MUSSO SI ANAK 'ALIM DARI KEDIRI
BANYAK orang mengenalnya sebagai
tokoh Partai Komunis Indonesia dalam pemberontakan 1926 dan 1948. Yang
pertama aksi PKI menentang pemerintah kolonial Belanda. Yang terakhir
gerakan PKI di Madiun, Jawa Timur, melawan pemerintah pusat.
Dialah Musso, anak Kediri yang ketika
kecil dikenal rajin mengaji. Mendapat pendidikan politik ketika
indekos di rumah H.O.S. Tjokroaminoto, di masa-masa awal kemerdekaan
sepak terjangnya tak bisa diremehkan. Peran politik Musso bisa
disejajarkan dengan peran Sukarno, Hatta, Sjahrir, dan Tan Malaka.
Dia belajar politik di Moskow, Rusia,
dan mengamati dari dekat strategi gerakan komunis Eropa. Ia bermimpi
tentang negeri yang adil, setara, dan merdeka seratus persen. Ia
memilih jalan radikal, bersimpang jalan dengan kalangan nonkomunis,
bahkan juga kalangan kiri yang tak segaris. Tapi radikalisme itu tak
membuatnya bertahan. Ia lumat dalam gerakan yang masih berupa benih.

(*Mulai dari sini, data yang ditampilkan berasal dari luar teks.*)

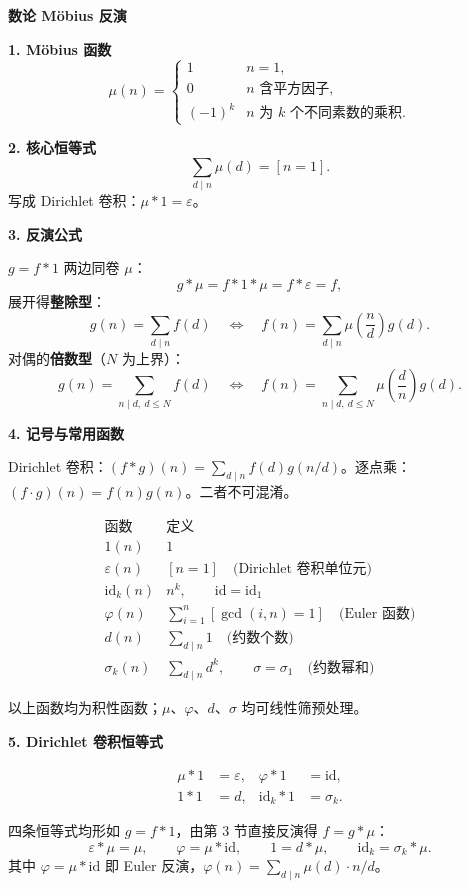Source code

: \textbf{数论 Möbius 反演}

\textbf{1. Möbius 函数}
\[
\mu(n)=
\begin{cases}
1 & n=1,\\
0 & n\text{ 含平方因子},\\
(-1)^k & n\text{ 为 }k\text{ 个不同素数的乘积}.
\end{cases}
\]

\textbf{2. 核心恒等式}
\[
\sum_{d\mid n}\mu(d)=[n=1].
\]
写成 Dirichlet 卷积：$\mu * 1 = \varepsilon$。

\textbf{3. 反演公式}

$g = f * 1$ 两边同卷 $\mu$：
\[
g * \mu = f * 1 * \mu = f * \varepsilon = f,
\]
展开得\textbf{整除型}：
\[
g(n)=\sum_{d\mid n}f(d)
\quad\Longleftrightarrow\quad
f(n)=\sum_{d\mid n}\mu\!\left(\frac{n}{d}\right)g(d).
\]
对偶的\textbf{倍数型}（$N$ 为上界）：
\[
g(n)=\sum_{n\mid d,\ d\le N}f(d)
\quad\Longleftrightarrow\quad
f(n)=\sum_{n\mid d,\ d\le N}\mu\!\left(\frac{d}{n}\right)g(d).
\]

\textbf{4. 记号与常用函数}

Dirichlet 卷积：$(f*g)(n)=\sum_{d\mid n}f(d)g(n/d)$。逐点乘：$(f\cdot g)(n)=f(n)g(n)$。二者不可混淆。

\[
\begin{array}{c|c}
\text{函数} & \text{定义} \\ \hline
1(n)      & 1 \\
\varepsilon(n) & [n=1] \quad\text{(Dirichlet 卷积单位元)} \\
\text{id}_k(n) & n^k,\qquad \text{id}=\text{id}_1 \\
\varphi(n)& \sum_{i=1}^n[\gcd(i,n)=1] \quad\text{(Euler 函数)} \\
d(n)      & \sum_{d\mid n}1 \quad\text{(约数个数)} \\
\sigma_k(n) & \sum_{d\mid n}d^k,\qquad \sigma=\sigma_1 \quad\text{(约数幂和)}
\end{array}
\]

以上函数均为积性函数；$\mu$、$\varphi$、$d$、$\sigma$ 均可线性筛预处理。

\textbf{5. Dirichlet 卷积恒等式}

\[
\begin{aligned}
\mu * 1 &= \varepsilon, &
\varphi * 1 &= \text{id}, \\
1 * 1   &= d, &
\text{id}_k * 1 &= \sigma_k.
\end{aligned}
\]

四条恒等式均形如 $g = f * 1$，由第 3 节直接反演得 $f = g * \mu$：
\[
\varepsilon * \mu = \mu,\qquad
\varphi = \mu * \text{id},\qquad
1 = d * \mu,\qquad
\text{id}_k = \sigma_k * \mu.
\]
其中 $\varphi = \mu * \text{id}$ 即 Euler 反演，$\varphi(n)=\sum_{d\mid n}\mu(d)\cdot n/d$。

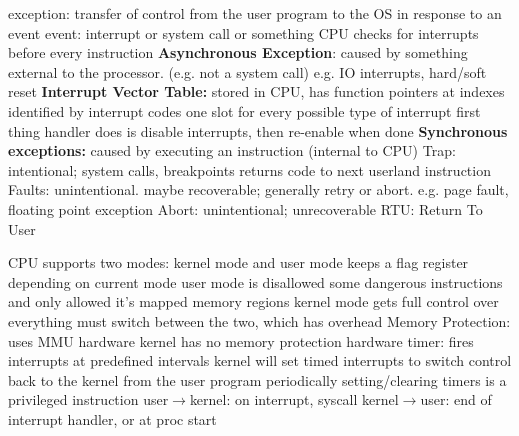 \documentclass[12pt]{article}
\begin{document}
\begin{spacing}{0.6}
\begin{multicols*}{2}
\begin{flushleft}
\begin{outline}[longenum]
  \1 exception: transfer of control from the user program to the OS in response to an event
  \1 event: interrupt or system call or something
  \1 CPU checks for interrupts before every instruction
  \1 \textbf{Asynchronous Exception}: caused by something external to the processor. (e.g. not a system call)
    \2 e.g. IO interrupts, hard/soft reset
  \1 \textbf{Interrupt Vector Table:} stored in CPU, has function pointers at indexes identified by interrupt codes
    \2 one slot for every possible type of interrupt
    \2 first thing handler does is disable interrupts, then re-enable when done
  \1 \textbf{Synchronous exceptions:} caused by executing an instruction (internal to CPU)
    \2 Trap: intentional; system calls, breakpoints
      \3 returns code to next userland instruction
    \2 Faults: unintentional. maybe recoverable; generally retry or abort.
      e.g. page fault, floating point exception
    \2 Abort: unintentional; unrecoverable
  \1 RTU: Return To User


  \1 CPU supports two modes: kernel mode and user mode
    \2 keeps a flag register depending on current mode
  \1 user mode is disallowed some dangerous instructions and only allowed it's mapped memory regions
  \1 kernel mode gets full control over everything
  \1 must switch between the two, which has overhead
  \1 Memory Protection: uses MMU hardware
    \2 kernel has no memory protection
  \1 hardware timer: fires interrupts at predefined intervals
    \2 kernel will set timed interrupts to switch control back to the kernel from the user program periodically
    \2 setting/clearing timers is a privileged instruction
  \1 user$\rightarrow$kernel: on interrupt, syscall
  \1 kernel$\rightarrow$user: end of interrupt handler, or at proc start


\end{outline}
\end{flushleft}
\end{multicols*}
\end{spacing}
\end{document}
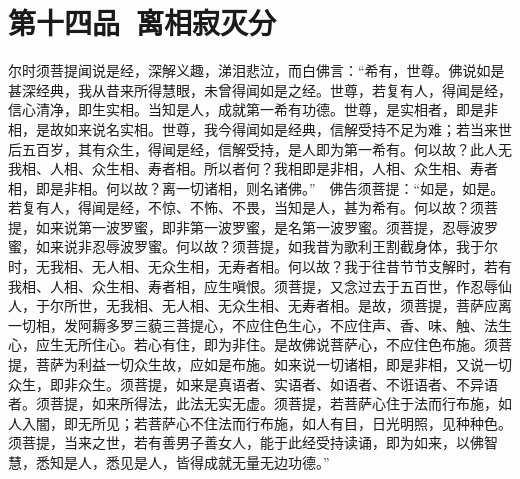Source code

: \documentclass[12pt,twoside,openany]{book}
\begin{document}
\chapter{第十四品\ 离相寂灭分}
\begin{pinyinscope}
尔时须菩提闻说是经，深解义趣，涕泪悲泣，而白佛言：“希有，世尊。佛说如是甚深经典，我从昔来所得慧眼，未曾得闻如是之经。世尊，若复有人，得闻是经，信心清净，即生实相。当知是人，成就第一希有功德。世尊，是实相者，即是非相，是故如来说名实相。世尊，我今得闻如是经典，信解受持不足为难；若当来世后五百岁，其有众生，得闻是经，信解受持，是人即为第一希有。何以故？此人无我相、人相、众生相、寿者相。所以者何？我相即是非相，人相、众生相、寿者相，即是非相。何以故？离一切诸相，则名诸佛。”　佛告须菩提：“如是，如是。若复有人，得闻是经，不惊、不怖、不畏，当知是人，甚为希有。何以故？须菩提，如来说第一波罗蜜，即非第一波罗蜜，是名第一波罗蜜。须菩提，忍辱波罗蜜，如来说非忍辱波罗蜜。何以故？须菩提，如我昔为歌利王割截身体，我于尔时，无我相、无人相、无众生相，无寿者相。何以故？我于往昔节节支解时，若有我相、人相、众生相、寿者相，应生嗔恨。须菩提，又念过去于五百世，作忍辱仙人，于尔所世，无我相、无人相、无众生相、无寿者相。是故，须菩提，菩萨应离一切相，发阿耨多罗三藐三菩提心，不应住色生心，不应住声、香、味、触、法生心，应生无所住心。若心有住，即为非住。是故佛说菩萨心，不应住色布施。须菩提，菩萨为利益一切众生故，应如是布施。如来说一切诸相，即是非相，又说一切众生，即非众生。须菩提，如来是真语者、实语者、如语者、不诳语者、不异语者。须菩提，如来所得法，此法无实无虚。须菩提，若菩萨心住于法而行布施，如人入闇，即无所见；若菩萨心不住法而行布施，如人有目，日光明照，见种种色。须菩提，当来之世，若有善男子善女人，能于此经受持读诵，即为如来，以佛智慧，悉知是人，悉见是人，皆得成就无量无边功德。”
\end{pinyinscope}
\end{document}

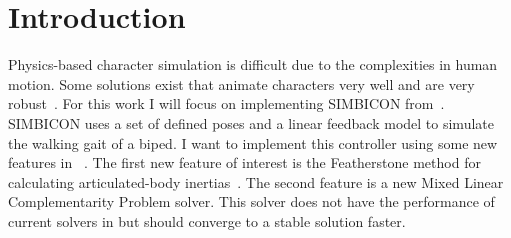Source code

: 
\section{Introduction}
\label{sec:Intro}


Physics-based character simulation is difficult due to the complexities in human motion.
Some solutions exist that animate characters very well and are very robust~\cite{Yin07,Coros09}.
For this work I will focus on implementing SIMBICON from~\cite{Yin07}.
SIMBICON uses a set of defined poses and a linear feedback model to simulate the walking gait of a biped.
I want to implement this controller using some new features in \bulletPhysics~\cite{coumans2013bullet}.
The first new feature of interest is the Featherstone method for calculating articulated-body inertias~\cite{featherstone2014rigid}. 
The second feature is a new Mixed Linear Complementarity Problem solver. %
This solver does not have the performance of current solvers in \bulletPhysics but should converge to a stable solution faster.

\begin{comment}
\begin{enumerate}
	\item {Character simulation is a complex problem}
	\item {Some solution exist for this problem that are very robust}
	\item {In particular "Generalized biped motion"}
	\item {This controller is supposed to model the character animation problem in a general way.}
	\item {I want to implement this controller again using some new features in \bulletPhysics}
\end{enumerate}
\end{comment}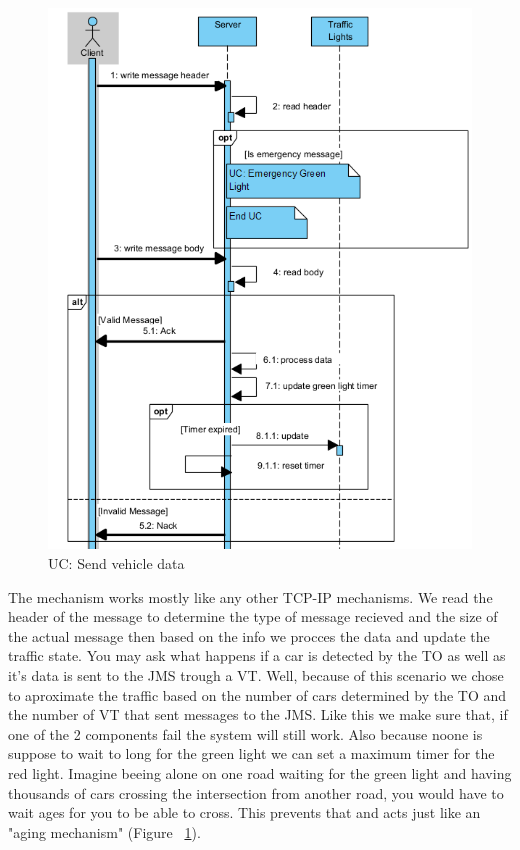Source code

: \documentclass[17pt]{article}
\begin{document}
\begin{figure}[h!]
    \includegraphics[width=\textwidth]{UC/SendVehicleData.png}
    \caption{UC: Send vehicle data}
    \label{fig:UC_SendVehicleData}
\end{figure}

The mechanism works mostly like any other TCP-IP mechanisms.
We read the header of the message to determine the type of 
message recieved and the size of the actual message then
based on the info we procces the data and update the traffic 
state. You may ask what happens if a car is detected by the 
TO as well as it's data is sent to the JMS trough a VT.
Well, because of this scenario we chose to aproximate the 
traffic based on the number of cars determined by the TO 
and the number of VT that sent messages to the JMS. Like this
we make sure that, if one of the 2 components fail the system
will still work. Also because noone is suppose to wait to long
for the green light we can set a maximum timer for the red light.
Imagine beeing alone on one road waiting for the green light and
having thousands of cars crossing the intersection from another road,
you would have to wait ages for you to be able to cross. This prevents that
and acts just like an "aging mechanism" (Figure ~\ref{fig:UC_SendVehicleData}).
\end{document}
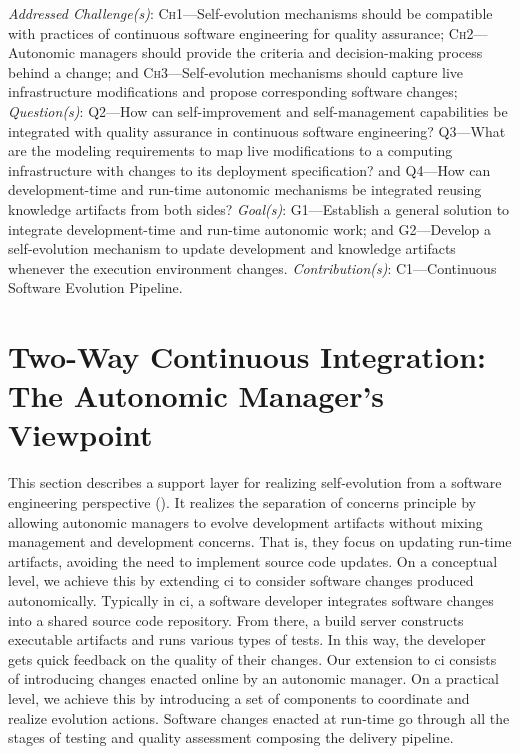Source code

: \begin{InfoBox}
	\emph{Addressed Challenge(s)}: \textsc{Ch}1---Self-evolution mechanisms should be compatible with practices of continuous software engineering for quality assurance; \textsc{Ch}2---Autonomic managers should provide the criteria and decision-making process behind a change; and \textsc{Ch}3---Self-evolution mechanisms should capture live infrastructure modifications and propose corresponding software changes; 
	\emph{Question(s)}: \textsc{Q}2---How can self-improvement and self-management capabilities be integrated with quality assurance in continuous software engineering? \textsc{Q}3---What are the modeling requirements to map live modifications to a computing infrastructure with changes to its deployment specification? and \textsc{Q}4---How can development-time and run-time autonomic mechanisms be integrated reusing knowledge artifacts from both sides? 
	\emph{Goal(s)}: \textsc{G}1---Establish a general solution to integrate development-time and run-time autonomic work; and \textsc{G}2---Develop a self-evolution mechanism to update development and knowledge artifacts whenever the execution environment changes.
	\emph{Contribution(s)}: \textsc{C}1---Continuous Software Evolution Pipeline.
\end{InfoBox}

\section{Two-Way Continuous Integration: The Autonomic Manager's Viewpoint}
\label{sect:delivery-platform--self-evolution-through-two-way-ci}

This section describes a support layer for realizing self-evolution from a software engineering perspective (). It realizes the separation of concerns principle by allowing autonomic managers to evolve development artifacts without mixing management and development concerns. That is, they focus on updating run-time artifacts, avoiding the need to implement source code updates. On a conceptual level, we achieve this by extending \gls{ci} to consider software changes produced autonomically. Typically in \gls{ci}, a software developer integrates software changes into a shared source code repository. From there, a build server constructs executable artifacts and runs various types of tests. In this way, the developer gets quick feedback on the quality of their changes. Our extension to \gls{ci} consists of introducing changes enacted online by an autonomic manager. On a practical level, we achieve this by introducing a set of components to coordinate and realize evolution actions. Software changes enacted at run-time go through all the stages of testing and quality assessment composing the delivery pipeline.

Akhir Oktober, 62 tahun lampau, Musso tersungkur.
Radikal Kiri Si Bocah Alim
MUSSO berasal dari keluarga berada buat
ukuran zamannya. Lahir dengan nama Munawar Muso pada 1897, ia tumbuh
di Desa Jagung, Kecamatan Pagu, Kabupaten Kediri, Jawa Timur. Musso
bersama Sidik, adiknya, hidup berkecukupan. Ayahnya, Mas Martoredjo,
pegawai kantoran pada bank di Kecamatan Wates, tak jauh dari rumah.
Ibunya bekerja di rumah, mengelola kebun kelapa dan kebun mangga.
Di desa terpencil itu, Musso tumbuh
bersama dua teman karib: Ronodihardjo dan seorang lagi yang belakangan
dikenal sebagai Kiai Kemendung. Mereka bocah alim yang rajin ke
Musala Ar-Rahman milik Ki Demang Telo, ayah Ronodihardjo. Ki Demang
Telo ketat menjaga ibadah mereka. Ia tinggal hanya 50 meter dari rumah
orang tua Musso. “Ke mana-mana selalu bersama,” kata Agus Pitono, 47
tahun, cucu Ronodihardjo, yang memperoleh cerita dari kakeknya.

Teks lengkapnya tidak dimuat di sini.